Think back to all the American presidents you have lived and worked under; how many of them were joyful men? Maybe Bill Clinton in his better years, or JFK, and perhaps Ronald Reagan? Fewer than the fingers on your right hand. Yet, should a leader not be joyful? I do believe that freedom is a quality of mind, a quality of heart and a quality of soul; it is the essence of what we call greatness and for those who have it none can take it away. Mandela’s life goes a long way to prove my point.
He was essentially a joyful man, yet there was not much in his hard life to make him so. He spent all of twenty-seven years in prison where he slept on a thin mat on a stone floor. Those years were filled with hardship, with icy nights in the winter and sweltering summer days, with bad food and hard labor yet at all times he remained upbeat and positive. In the early years his wife was rarely allowed to visit him, and he was never allowed to see his children. She was bitter but he was never bitter.

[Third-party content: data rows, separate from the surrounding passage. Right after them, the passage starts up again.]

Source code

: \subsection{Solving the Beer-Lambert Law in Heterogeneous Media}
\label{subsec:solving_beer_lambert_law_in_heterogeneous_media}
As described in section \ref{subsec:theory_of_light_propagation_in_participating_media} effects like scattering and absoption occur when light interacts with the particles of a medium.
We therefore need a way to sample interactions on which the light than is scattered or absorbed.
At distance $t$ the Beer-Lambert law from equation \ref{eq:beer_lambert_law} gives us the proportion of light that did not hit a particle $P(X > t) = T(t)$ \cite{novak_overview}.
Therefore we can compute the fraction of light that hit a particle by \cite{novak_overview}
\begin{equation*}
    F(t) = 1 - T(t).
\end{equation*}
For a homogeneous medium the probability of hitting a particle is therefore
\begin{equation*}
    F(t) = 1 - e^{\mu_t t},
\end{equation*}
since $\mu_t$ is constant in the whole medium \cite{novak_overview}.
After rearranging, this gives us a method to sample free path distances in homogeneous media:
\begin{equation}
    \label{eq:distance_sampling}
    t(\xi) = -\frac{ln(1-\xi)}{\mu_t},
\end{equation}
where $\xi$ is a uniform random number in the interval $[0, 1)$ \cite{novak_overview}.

He was sentenced in 1964 to life imprisonment for sabotage and placed on Robben Island off the Cape of Good Hope. This was ironic, for at that time hope was foreign to his situation. In the early years his achievements were small, but they were always there. He cultivated good relations with the prison guards, and was rewarded by having his allocation of sugar for his coffee increased to two teaspoons – blacks were normally allowed only one. It was a small, but important victory in overcoming the circumstances of his existence.
Later on, his prison life was punctuated by other small victories, only because he was such a man of good will and none could hate him. He succeeded in getting the grueling slave labor abolished for all blacks in the limestone quarry, but then regretted it because he was getting fat! So he persuaded the prison authorities to let him play tennis.

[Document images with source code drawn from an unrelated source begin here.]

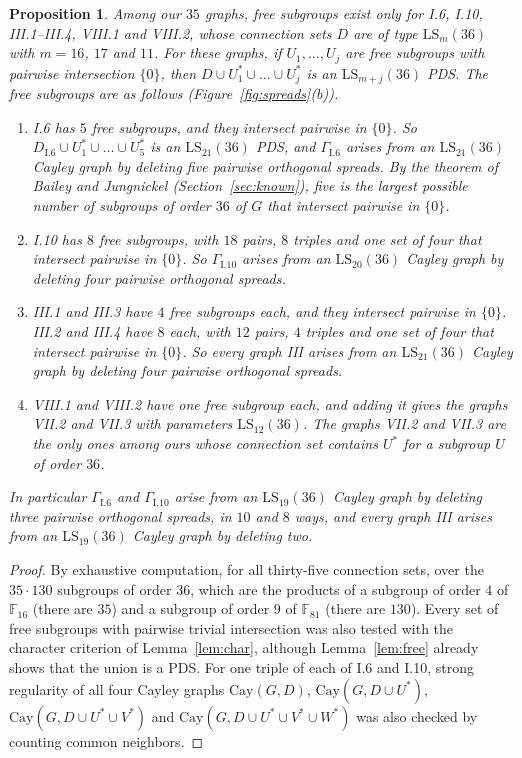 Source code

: \documentclass[11pt]{amsart}
\newtheorem{proposition}[theorem]{Proposition}
\theoremstyle{definition}
\newcommand{\F}{\mathbb{F}}
\newcommand{\Cay}{\mathrm{Cay}}
\newcommand{\LS}{\mathrm{LS}}
\begin{document}
\begin{proposition}\label{prop:spreads}
Among our $35$ graphs, free subgroups exist only for I.6, I.10, III.1--III.4, VIII.1 and VIII.2, whose connection sets $D$ are of type $\LS_m(36)$ with $m=16$, $17$ and $11$. For these graphs, if $U_1,\dots,U_j$ are free subgroups with pairwise intersection $\{0\}$, then $D\cup U_1^*\cup\dots\cup U_j^*$ is an $\LS_{m+j}(36)$ PDS. The free subgroups are as follows (Figure~\ref{fig:spreads}(b)).
\begin{enumerate}
\item I.6 has $5$ free subgroups, and they intersect pairwise in $\{0\}$. So $D_{\mathrm{I.6}}\cup U_1^*\cup\dots\cup U_5^*$ is an $\LS_{21}(36)$ PDS, and $\Gamma_{\mathrm{I.6}}$ arises from an $\LS_{21}(36)$ Cayley graph by deleting five pairwise orthogonal spreads. By the theorem of Bailey and Jungnickel (Section~\ref{sec:known}), five is the largest possible number of subgroups of order $36$ of $G$ that intersect pairwise in $\{0\}$.
\item I.10 has $8$ free subgroups, with $18$ pairs, $8$ triples and one set of four that intersect pairwise in $\{0\}$. So $\Gamma_{\mathrm{I.10}}$ arises from an $\LS_{20}(36)$ Cayley graph by deleting four pairwise orthogonal spreads.
\item III.1 and III.3 have $4$ free subgroups each, and they intersect pairwise in $\{0\}$. III.2 and III.4 have $8$ each, with $12$ pairs, $4$ triples and one set of four that intersect pairwise in $\{0\}$. So every graph III arises from an $\LS_{21}(36)$ Cayley graph by deleting four pairwise orthogonal spreads.
\item VIII.1 and VIII.2 have one free subgroup each, and adding it gives the graphs VII.2 and VII.3 with parameters $\LS_{12}(36)$. The graphs VII.2 and VII.3 are the only ones among ours whose connection set contains $U^*$ for a subgroup $U$ of order $36$.
\end{enumerate}
In particular $\Gamma_{\mathrm{I.6}}$ and $\Gamma_{\mathrm{I.10}}$ arise from an $\LS_{19}(36)$ Cayley graph by deleting three pairwise orthogonal spreads, in $10$ and $8$ ways, and every graph III arises from an $\LS_{19}(36)$ Cayley graph by deleting two.
\end{proposition}

\begin{proof}
By exhaustive computation, for all thirty-five connection sets, over the $35\cdot130$ subgroups of order $36$, which are the products of a subgroup of order $4$ of $\F_{16}$ (there are $35$) and a subgroup of order $9$ of $\F_{81}$ (there are $130$). Every set of free subgroups with pairwise trivial intersection was also tested with the character criterion of Lemma~\ref{lem:char}, although Lemma~\ref{lem:free} already shows that the union is a PDS. For one triple of each of I.6 and I.10, strong regularity of all four Cayley graphs $\Cay(G,D)$, $\Cay(G,D\cup U^*)$, $\Cay(G,D\cup U^*\cup V^*)$ and $\Cay(G,D\cup U^*\cup V^*\cup W^*)$ was also checked by counting common neighbors.
\end{proof}
\end{document}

Finally, he was transferred to a lighter prison on the mainland and towards the end of that phase off his life he was given a small cottage with a garden and a pool which he referred to as his gilded cage. He was always aware that his freedom – he could eat, swim, play tennis when he chose and even see his wife – was but an illusion. It was a measure of independence, but it fell far short of freedom.
Time marches on, something we can count on, and in some countries, in some times, the greater good reasserts itself. He was invited to lead the country’s passage to majority rule. There were many secret meetings, and at these meetings he was treated with honor and respect. Finally came the meeting with President P.W. Botha on July 5, 1989.

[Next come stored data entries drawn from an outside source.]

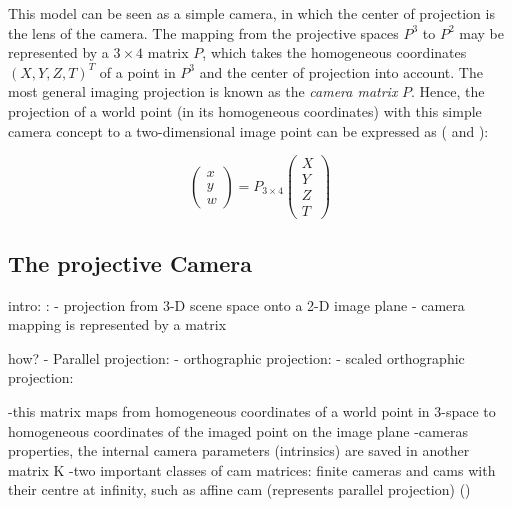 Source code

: This model can be seen as a simple camera, in which the center of projection is the lens of the camera. The mapping from the projective spaces $P^3$ to $P^2$ may be represented by a $3\times4$ matrix $P$, which takes the homogeneous coordinates $(X,Y,Z,T)^T$ of a point in $P^3$ and the center of projection into account. The most general imaging projection is known as the \textit{camera matrix} $P$. Hence, the projection of a world point (in its homogeneous coordinates) with this simple camera concept to a two-dimensional image point can be expressed as (\cite[p.7]{Hartley.2011} and \cite[p.42 et seqq.]{Szeliski.2011}):

\begin{equation} 
 \begin{pmatrix}
  x \\
  y \\
  w
 \end{pmatrix} = P_{3\times4}
 \begin{pmatrix}
  X \\
  Y \\
  Z \\
  T
 \end{pmatrix}
\end{equation}

\subsection{The projective Camera}
intro:  \cite[p.158]{Hartley.2011}: 
- projection from 3-D scene space onto a 2-D image plane
- camera mapping is represented by a matrix

how? 
- Parallel projection: \cite[p.170]{Hartley.2011}
- orthographic projection: \cite[p.171]{Hartley.2011}
- scaled orthographic projection: \cite[p.171]{Hartley.2011}



-this matrix maps from homogeneous coordinates of a world point in 3-space to homogeneous coordinates of the imaged point on the image plane
-cameras properties, the internal camera parameters (intrinsics) are saved in another matrix K
-two important classes of cam matrices: finite cameras and cams with their centre at infinity, such as affine cam (represents parallel projection)
 (\cite[p.152]{Hartley.2011})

While Mandela never lost his heart, never lost his intelligence, certain domestic skills had fallen by the wayside while he was in prison. Maybe, as a member of an “inferior” class, he didn’t have them in the first place or rightly thought them unimportant. On that historic day he had needed some help to knot his tie and tie his shoelaces. What of it, he had lived over twenty years in prison slip slops and a T-shirt.
In the end they did him proud and Mandela entered the president’s office looking like, well, looking like the next president, which is what he was to become. Still in no way resentful of what had been done to him, he accepted the challenge to lead the South Africa he loved and his race, out of the morass and up into the stars.
“I am fundamentally an optimist. Whether that comes from nature or nurture, I cannot say. Part of being optimistic is keeping one’s head pointed toward the sun, one’s feet moving forward. There were many dark moments when my faith in humanity was sorely tested, but I would not and could not give myself up to despair. That way lays defeat and death.”
“For to be free is not merely to cast off one’s chains, but to live in a way that respects and enhances the freedom of others.”
“It always seems impossible until it’s done.”
“No one is born hating another person because of the color of his skin, or his background, or his religion. People must learn to hate, and if they can learn to hate, they can be taught to love, for love comes more naturally to the human heart than its opposite.”
“Education is the most powerful weapon which you can use to change the world.”
“If you want to make peace with your enemy, you have to work with your enemy. Then he becomes your partner.”
“I learned that courage was not the absence of fear, but the triumph over it. The brave man is not he who does not feel afraid, but he who conquers that fear.”